Master of the Moors, published in 2008, takes place sometime around the 1800’s within the moors of Dartmoor by Brent Prior (village). A tragic occurrence unfolds in one particular foggy night as the search for a woman in the moors turns deadly when the rescuing party falls victim to an unseen, sinister force amidst the unforgiving darkness that consumes them. Years later, we find Brent Prior as a village plagued with loss as its’ inhabitants are resigned to a constant feeling of impending doom. The haunting visuals effectively reels the reader into the pages of Burke’s evocative writing; materializing each word in building the atmosphere and tension of Master of the Moors.
In Brent Prior, we find aging groundskeeper, Grady, responsible for tending to the manor of his employer, Mansfield, who’s currently in a catatonic state since the fateful night in the moors years prior. Mansfield’s children, Kate and her blind younger brother Neil, tend to be the subject of ridicule, mainly due to Neil’s loss of sight. As tensions build amongst the townsfolk, the arrival of a stranger (donning frayed bandages) wielding a disfigured semblance initiates a series of disappearances, as well as a mysterious fog that shrouds Brent Prior. The town is under siege by a force none can explain. Yet as the townsfolk find comfort within the confines of Brent Prior, away from the dangers of the moors, it is the mysterious fog that brings the threat of the moors to their doorstep.

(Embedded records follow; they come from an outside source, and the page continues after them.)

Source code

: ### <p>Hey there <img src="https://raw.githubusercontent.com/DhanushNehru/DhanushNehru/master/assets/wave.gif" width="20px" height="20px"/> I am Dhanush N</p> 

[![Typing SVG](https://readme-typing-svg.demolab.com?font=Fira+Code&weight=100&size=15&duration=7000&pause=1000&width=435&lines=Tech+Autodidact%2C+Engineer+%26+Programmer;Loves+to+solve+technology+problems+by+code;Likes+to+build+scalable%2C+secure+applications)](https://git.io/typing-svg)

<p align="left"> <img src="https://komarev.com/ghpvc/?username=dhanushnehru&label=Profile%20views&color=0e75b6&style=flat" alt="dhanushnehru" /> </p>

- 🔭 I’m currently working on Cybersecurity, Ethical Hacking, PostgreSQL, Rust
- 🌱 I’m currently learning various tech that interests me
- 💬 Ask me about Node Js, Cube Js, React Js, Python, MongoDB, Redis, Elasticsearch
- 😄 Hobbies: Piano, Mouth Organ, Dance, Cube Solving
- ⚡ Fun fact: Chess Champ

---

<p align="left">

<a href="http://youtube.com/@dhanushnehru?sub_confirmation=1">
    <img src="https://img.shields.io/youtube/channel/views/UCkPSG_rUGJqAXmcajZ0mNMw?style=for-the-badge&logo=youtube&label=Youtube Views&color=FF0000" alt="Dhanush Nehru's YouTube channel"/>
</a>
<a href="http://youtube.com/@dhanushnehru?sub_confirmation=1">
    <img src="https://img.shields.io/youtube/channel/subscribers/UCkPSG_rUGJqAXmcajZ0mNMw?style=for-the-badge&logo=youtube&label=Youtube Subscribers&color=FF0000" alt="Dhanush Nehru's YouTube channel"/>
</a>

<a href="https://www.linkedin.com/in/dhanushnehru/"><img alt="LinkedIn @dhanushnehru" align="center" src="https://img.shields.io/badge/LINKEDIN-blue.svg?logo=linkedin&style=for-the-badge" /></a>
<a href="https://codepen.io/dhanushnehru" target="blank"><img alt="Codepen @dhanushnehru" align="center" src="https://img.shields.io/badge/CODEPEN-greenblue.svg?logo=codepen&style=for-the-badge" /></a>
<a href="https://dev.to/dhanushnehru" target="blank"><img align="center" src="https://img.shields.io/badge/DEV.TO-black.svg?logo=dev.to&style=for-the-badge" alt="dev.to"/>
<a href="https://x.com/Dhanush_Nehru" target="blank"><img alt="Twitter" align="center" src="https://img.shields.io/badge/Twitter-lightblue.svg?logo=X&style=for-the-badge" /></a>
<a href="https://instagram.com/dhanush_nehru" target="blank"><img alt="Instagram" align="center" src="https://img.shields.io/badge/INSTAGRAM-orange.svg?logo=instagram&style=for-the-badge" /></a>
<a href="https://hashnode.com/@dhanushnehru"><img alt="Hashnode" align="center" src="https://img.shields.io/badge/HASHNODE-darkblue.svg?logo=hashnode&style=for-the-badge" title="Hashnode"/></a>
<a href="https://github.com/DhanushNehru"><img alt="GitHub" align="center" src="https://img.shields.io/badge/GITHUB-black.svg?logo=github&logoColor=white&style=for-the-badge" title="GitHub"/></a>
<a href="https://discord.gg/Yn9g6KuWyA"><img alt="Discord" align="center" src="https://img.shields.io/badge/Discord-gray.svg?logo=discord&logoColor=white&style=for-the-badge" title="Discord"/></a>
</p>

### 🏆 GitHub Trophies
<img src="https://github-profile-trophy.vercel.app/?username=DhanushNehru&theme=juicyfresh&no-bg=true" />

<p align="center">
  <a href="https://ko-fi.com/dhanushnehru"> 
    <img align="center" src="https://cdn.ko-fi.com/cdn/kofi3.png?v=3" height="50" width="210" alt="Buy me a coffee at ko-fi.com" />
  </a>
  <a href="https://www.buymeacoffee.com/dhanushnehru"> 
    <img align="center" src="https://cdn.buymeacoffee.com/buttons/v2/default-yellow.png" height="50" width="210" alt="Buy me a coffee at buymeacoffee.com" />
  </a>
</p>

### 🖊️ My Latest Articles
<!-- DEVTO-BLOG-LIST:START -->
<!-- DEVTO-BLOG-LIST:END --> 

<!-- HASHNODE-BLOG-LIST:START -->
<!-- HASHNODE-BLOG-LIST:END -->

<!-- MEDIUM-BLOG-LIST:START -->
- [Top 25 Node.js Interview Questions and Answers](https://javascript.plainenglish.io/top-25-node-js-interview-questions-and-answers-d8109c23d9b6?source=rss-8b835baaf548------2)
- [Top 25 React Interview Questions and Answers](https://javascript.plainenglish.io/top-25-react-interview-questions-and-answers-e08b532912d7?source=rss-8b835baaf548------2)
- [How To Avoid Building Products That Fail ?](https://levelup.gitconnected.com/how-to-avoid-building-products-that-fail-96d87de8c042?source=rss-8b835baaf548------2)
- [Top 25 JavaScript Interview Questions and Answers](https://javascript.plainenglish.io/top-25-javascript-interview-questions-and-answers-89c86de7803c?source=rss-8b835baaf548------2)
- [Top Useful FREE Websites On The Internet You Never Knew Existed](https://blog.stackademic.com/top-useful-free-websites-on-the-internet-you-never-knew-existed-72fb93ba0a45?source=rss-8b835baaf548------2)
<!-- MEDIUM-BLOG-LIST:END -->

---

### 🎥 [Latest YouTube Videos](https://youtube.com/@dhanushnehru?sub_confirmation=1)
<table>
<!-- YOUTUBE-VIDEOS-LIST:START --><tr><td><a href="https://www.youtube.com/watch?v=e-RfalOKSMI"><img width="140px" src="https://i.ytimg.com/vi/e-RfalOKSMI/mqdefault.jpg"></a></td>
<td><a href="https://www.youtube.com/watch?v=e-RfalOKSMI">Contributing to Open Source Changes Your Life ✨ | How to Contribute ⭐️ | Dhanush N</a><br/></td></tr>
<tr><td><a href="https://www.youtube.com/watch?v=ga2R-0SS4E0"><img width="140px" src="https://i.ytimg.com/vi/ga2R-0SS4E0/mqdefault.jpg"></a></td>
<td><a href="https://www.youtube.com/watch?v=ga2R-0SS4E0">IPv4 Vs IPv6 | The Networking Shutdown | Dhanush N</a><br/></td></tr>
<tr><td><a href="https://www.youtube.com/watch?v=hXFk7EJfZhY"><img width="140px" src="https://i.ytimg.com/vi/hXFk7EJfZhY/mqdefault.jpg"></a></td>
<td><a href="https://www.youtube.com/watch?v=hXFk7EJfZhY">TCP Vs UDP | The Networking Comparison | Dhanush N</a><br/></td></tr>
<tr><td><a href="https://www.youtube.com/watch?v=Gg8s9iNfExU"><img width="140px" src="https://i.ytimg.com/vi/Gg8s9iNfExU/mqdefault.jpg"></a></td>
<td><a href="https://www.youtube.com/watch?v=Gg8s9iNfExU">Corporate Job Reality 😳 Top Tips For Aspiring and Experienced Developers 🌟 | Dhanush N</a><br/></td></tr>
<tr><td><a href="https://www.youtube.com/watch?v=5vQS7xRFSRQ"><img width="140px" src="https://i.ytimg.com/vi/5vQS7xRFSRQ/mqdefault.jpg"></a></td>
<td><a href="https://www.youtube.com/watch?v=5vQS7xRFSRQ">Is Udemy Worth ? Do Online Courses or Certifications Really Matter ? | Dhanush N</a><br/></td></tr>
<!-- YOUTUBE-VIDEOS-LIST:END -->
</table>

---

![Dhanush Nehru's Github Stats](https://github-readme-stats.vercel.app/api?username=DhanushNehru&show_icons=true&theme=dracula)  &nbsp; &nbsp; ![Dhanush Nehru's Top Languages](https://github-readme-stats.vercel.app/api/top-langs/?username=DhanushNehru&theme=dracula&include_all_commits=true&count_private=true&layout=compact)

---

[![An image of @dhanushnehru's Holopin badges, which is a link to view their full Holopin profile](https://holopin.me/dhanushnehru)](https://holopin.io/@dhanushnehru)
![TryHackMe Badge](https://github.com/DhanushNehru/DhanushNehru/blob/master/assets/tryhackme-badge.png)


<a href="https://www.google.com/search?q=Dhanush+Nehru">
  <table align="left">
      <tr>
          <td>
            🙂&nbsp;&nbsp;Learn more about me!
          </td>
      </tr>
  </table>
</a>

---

Burke unleashes the forces of revenge, passion, love, and terror in a character driven narrative that often led me to blurring the lines of good and evil throughout my read. Each character arc was far from predictable, and often times offered a fair share of surprises that had me put the book down to gather my thoughts. Perhaps this was attributed to how ‘real’ these characters felt, making them so much more flawed and unpredictable. Yet I found myself revisiting several sections of the book and found little clues regarding each character that really put things into perspective; such as one’s intrinsic qualities could be the instrument of their own demise.
As an American, I found the dialect to be a nice departure from the more recognizable Americanized expressions I am acquainted with. Burke has a knack for keeping dialogue natural; not once do I ever feel discourse is out of place in any of his work.
Master of the Moors presents a terrifying novel about how the repercussions of love, loss, and revenge can reveal the wickedness in our hearts. What I found most intriguing was the malice not only lies within the moors, but inside Brent Prior itself. Kealan Patrick Burke has an impressive, as well as versatile, body of work that I always enjoy reading. Master of the Moors is a highly recommend read and a great start for those who’ve never ventured into Burke’s world. About three years ago I reviewed a novella by Burke titled, Sour Candy, that I’ll give a notable mention to. It’s that good. Thanks for reading!